I do also suspect that the CR/LF conversion might be the source of his troubles. Thus, it's not a bug, it's a feature of the ftp protocol. I guess you could simply use binary mode for the ftp transfer.
Now, let's assume that it's not an CR/LF problem but that instead for some unknown reason the ftp transfers get aborted and thus the file size mismatches.
Okay, first of all, if you want to guarantee that a file that departed from one system is the very same file after its arrival on another system it is not wise to use the file size for verification, as the two files could have the same length but different contents. Therefore typically md5sum is used. Or better yet, use both MD5 and SHA-1 hashes so nobody could probably ever produce meaningful collisions for both of them at the same time.

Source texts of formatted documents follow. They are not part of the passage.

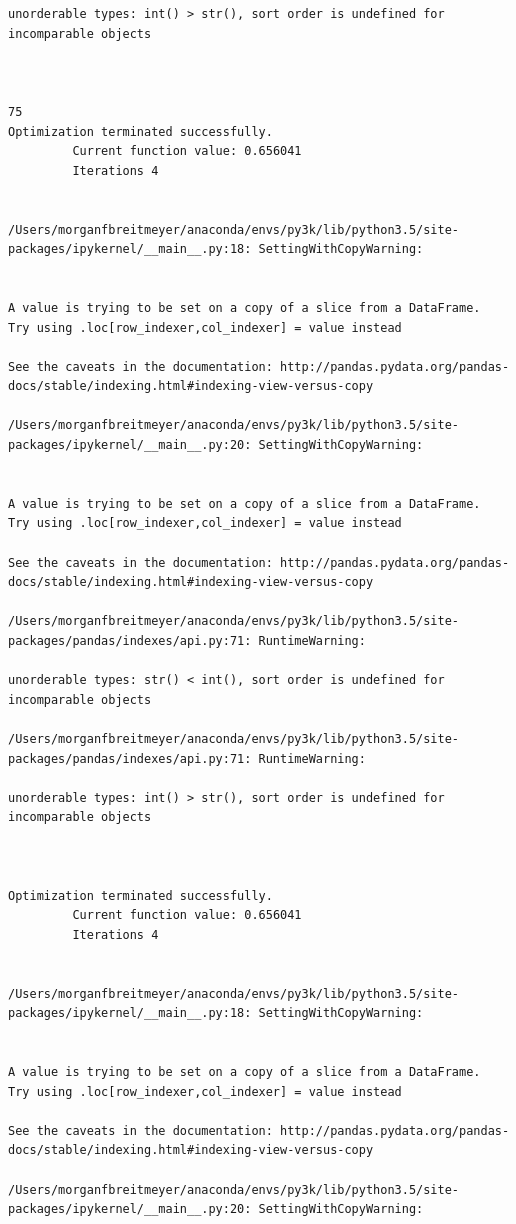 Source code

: \begin{lstlisting}
unorderable types: int() > str(), sort order is undefined for incomparable objects



75
Optimization terminated successfully.
         Current function value: 0.656041
         Iterations 4


/Users/morganfbreitmeyer/anaconda/envs/py3k/lib/python3.5/site-packages/ipykernel/__main__.py:18: SettingWithCopyWarning:


A value is trying to be set on a copy of a slice from a DataFrame.
Try using .loc[row_indexer,col_indexer] = value instead

See the caveats in the documentation: http://pandas.pydata.org/pandas-docs/stable/indexing.html#indexing-view-versus-copy

/Users/morganfbreitmeyer/anaconda/envs/py3k/lib/python3.5/site-packages/ipykernel/__main__.py:20: SettingWithCopyWarning:


A value is trying to be set on a copy of a slice from a DataFrame.
Try using .loc[row_indexer,col_indexer] = value instead

See the caveats in the documentation: http://pandas.pydata.org/pandas-docs/stable/indexing.html#indexing-view-versus-copy

/Users/morganfbreitmeyer/anaconda/envs/py3k/lib/python3.5/site-packages/pandas/indexes/api.py:71: RuntimeWarning:

unorderable types: str() < int(), sort order is undefined for incomparable objects

/Users/morganfbreitmeyer/anaconda/envs/py3k/lib/python3.5/site-packages/pandas/indexes/api.py:71: RuntimeWarning:

unorderable types: int() > str(), sort order is undefined for incomparable objects



Optimization terminated successfully.
         Current function value: 0.656041
         Iterations 4


/Users/morganfbreitmeyer/anaconda/envs/py3k/lib/python3.5/site-packages/ipykernel/__main__.py:18: SettingWithCopyWarning:


A value is trying to be set on a copy of a slice from a DataFrame.
Try using .loc[row_indexer,col_indexer] = value instead

See the caveats in the documentation: http://pandas.pydata.org/pandas-docs/stable/indexing.html#indexing-view-versus-copy

/Users/morganfbreitmeyer/anaconda/envs/py3k/lib/python3.5/site-packages/ipykernel/__main__.py:20: SettingWithCopyWarning:



\end{lstlisting}
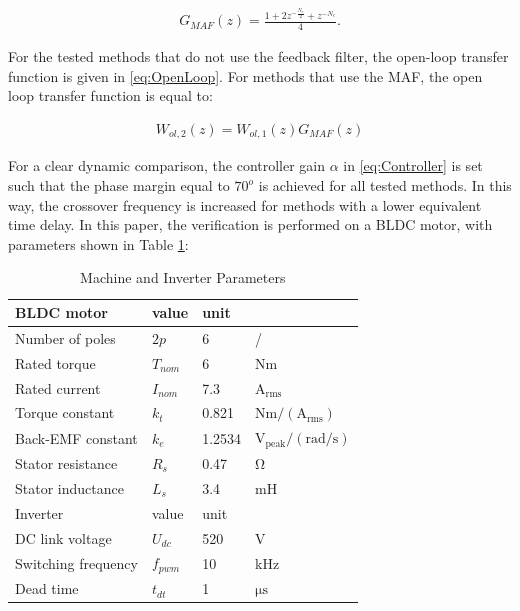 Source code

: \documentclass[conference]{IEEEtran}
\begin{document}
\begin{equation}
\begin{aligned}
G_{MAF}(z) = \frac{1 + 2z^{-\frac{N_c}{2}} + z^{-N_c}}{4}.
\label{eq:MAF} 
\end{aligned}    
\end{equation}

For the tested methods that do not use the feedback filter, the open-loop transfer function is given in \eqref{eq:OpenLoop}. For methods that use the MAF, the open loop transfer function is equal to:

\begin{equation}
\begin{aligned}
W_{ol,2}(z) = W_{ol,1}(z) G_{MAF}(z)
\label{eq:OpenLoop_MAF} 
\end{aligned}    
\end{equation}

For a clear dynamic comparison, the controller gain $\alpha$ in \eqref{eq:Controller} is set such that the phase margin equal to $70^o$ is achieved for all tested methods. In this way, the crossover frequency is increased for methods with a lower equivalent time delay. 
In this paper, the verification is performed on a BLDC motor, with parameters shown in Table \ref{tab:motor_param}:

\begin{table}[h!]
			  \caption{Machine and Inverter Parameters}
              \label{tab:motor_param}
              \centering
              \begin{tabular}{llll}
                           \midrule\midrule
        BLDC motor & value   & unit\\
        \midrule               
                  Number of poles	& $2p$ & 6 & /\\
                  Rated torque  & $T_{nom}$ & 6 &  $\mathrm{Nm}$  \\
                  Rated current  & $I_{nom}$ & 7.3 &  $\mathrm{A_{rms}}$  \\
                  Torque constant  & $k_{t}$ & 0.821 & $\mathrm{Nm/(A_{rms})}$   \\
                  Back-EMF constant  & $k_{e}$ & 1.2534 & $\mathrm{V_{peak}/(rad/s)}$   \\
                  Stator resistance  & $R_{s}$ & 0.47 & $\mathrm{\Omega}$   \\
                  Stator inductance  & $L_{s}$ & 3.4 & mH   \\
                  \midrule\midrule

        Inverter & value   & unit\\
        \midrule               
                  DC link voltage	& $U_{dc}$ & 520 & V \\  
                  Switching frequency  & $f_{pwm}$ & 10 & kHz   \\
                  Dead time  & $t_{dt}$ & 1 &  $\mathrm{\mu s}$  \\
                  \midrule\midrule
                                                        
              \end{tabular}
\end{table}
\end{document}
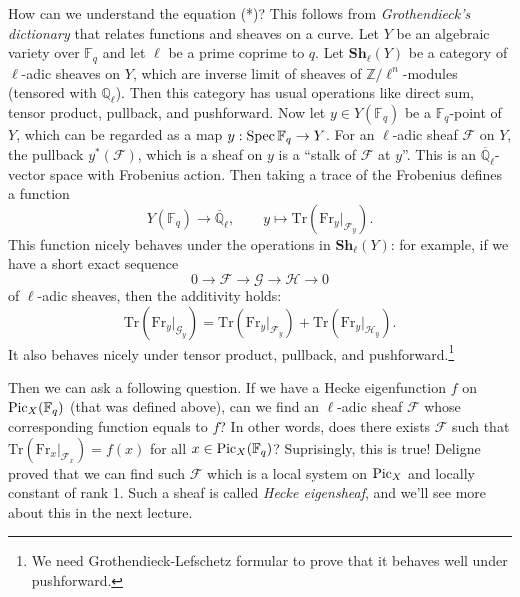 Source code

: How can we understand the equation (*)? This follows from \emph{Grothendieck's dictionary}
that relates functions and sheaves on a curve.
Let $Y$ be an algebraic variety over $\mathbb{F}_{q}$ and let $\ell$ be a prime coprime to $q$. 
Let $\mathbf{Sh}_{\ell}(Y)$ be a category of $\ell$-adic sheaves on $Y$, which are inverse limit of sheaves of $\mathbb{Z}/\ell^n$-modules (tensored with $\mathbb{Q}_\ell$).
Then this category has usual operations like direct sum, tensor product, pullback, and pushforward.
Now let $y \in Y(\mathbb{F}_{q})$ be a $\mathbb{F}_{q}$-point of $Y$, which can be regarded as a map $y: \operatorname{\mathrm{Spec}} \mathbb{F}_q \to Y$.
For an $\ell$-adic sheaf $\mathcal{F}$ on $Y$, the pullback $y^{*}(\mathcal{F})$, which is a sheaf on $y$ is a ``stalk of $\mathcal{F}$ at $y$''.
This is an $\overline{\mathbb{Q}}_{\ell}$-vector space with Frobenius action.
Then taking a trace of the Frobenius defines a function 
$$
Y(\mathbb{F}_q) \to \overline{\mathbb{Q}}_{\ell}, \qquad y\mapsto \mathrm{Tr}(\mathrm{Fr}_{y}|_{\mathcal{F}_{y}}).
$$
This function nicely behaves under the operations in $\mathbf{Sh}_{\ell}(Y)$: for example, if we have a short exact sequence
$$
0 \to \mathcal{F} \to \mathcal{G} \to \mathcal{H} \to 0
$$
of $\ell$-adic sheaves, then the additivity holds: 
$$
\mathrm{Tr}(\mathrm{Fr}_{y}|_{\mathcal{G}_{y}}) = \mathrm{Tr}(\mathrm{Fr}_{y}|_{\mathcal{F}_{y}}) + \mathrm{Tr}(\mathrm{Fr}_{y}|_{\mathcal{H}_{y}}).
$$
It also behaves nicely under tensor product, pullback, and pushforward.\footnote{We need Grothendieck-Lefschetz formular to prove that it behaves well under pushforward.}

Then we can ask a following question. 
If we have a Hecke eigenfunction $f$ on $\operatorname{\mathrm{Pic}}_X(\mathbb{F}_{q})$ (that was defined above), can we find an $\ell$-adic sheaf $\mathcal{F}$ whose corresponding function
equals to $f$?
In other words, does there exists $\mathcal{F}$ such that $\mathrm{Tr}(\mathrm{Fr}_x|_{\mathcal{F}_x}) = f(x)$ for all $x\in \operatorname{\mathrm{Pic}}_X (\mathbb{F}_q)$?
Suprisingly, this is true! Deligne proved that we can find such $\mathcal{F}$ which is a local system on $\operatorname{\mathrm{Pic}}_X$ and locally constant of rank 1.
Such a sheaf is called \emph{Hecke eigensheaf}, and we'll see more about this in the next lecture.


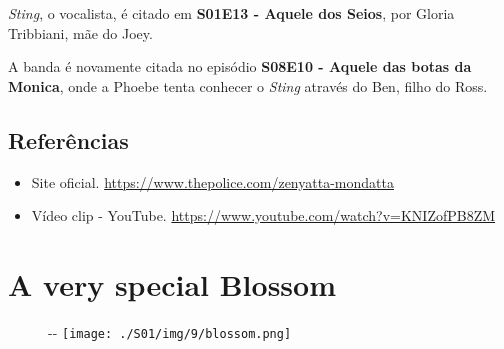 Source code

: \emph{Sting}, o vocalista, é citado em
\textbf{\textcolor{primarycolor}{S01E13 - Aquele dos Seios}}, por Gloria
Tribbiani, mãe do Joey.

A banda é novamente citada no episódio
\textbf{\textcolor{primarycolor}{S08E10 - Aquele das botas da Monica}},
onde a Phoebe tenta conhecer o \emph{Sting} através do Ben, filho do
Ross.

\hypertarget{referuxeancias-2}{%
\subsection{Referências}\label{referuxeancias-2}}

\begin{itemize}
\tightlist
\item
  \sloppy Site oficial. \url{https://www.thepolice.com/zenyatta-mondatta}
\item
  \sloppy Vídeo clip - YouTube. \url{https://www.youtube.com/watch?v=KNIZofPB8ZM}
\end{itemize}

\hypertarget{a-very-special-blossom}{%
\section{A very special Blossom}\label{a-very-special-blossom}}

\begin{figure}[!ht]
  \begin{adjustwidth}{-\oddsidemargin-1in}{-\rightmargin}
    \centering
    \texttt{[image: ./S01/img/9/blossom.png]}
  \end{adjustwidth}
\end{figure}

Now, what programs should be used for the transmission itself? Well, that depends on your requirements: Is confidentiality important or is it really just about integrity and availability? Is speed or link saturation a topic? Like, if your current pipe is like 80% full, you probably cannot afford to encrypt your data. Otherwise, of course you should except for like if an IPS/IDS maintainer wants to be able to scan the contents. Let's take a look at both possibilities:
- First: Confidentiality not an issue but bandwidth/speed/IDS is
Basically suitable is every tcp data transfer application that does by itself not meddle with the data itself. So this kind of excludes ftp as it can substitute CR/LF (Unix) line brakes with CR (Windows) ASCII text line brakes while transferring data from UNIX to windows and vice versa. But then again, you can use FTP just fine if used in binary mode. However, even the Swiss army knife of network transmissions can be easily used for the purpose of reliably transmitting files from A to B: netcat.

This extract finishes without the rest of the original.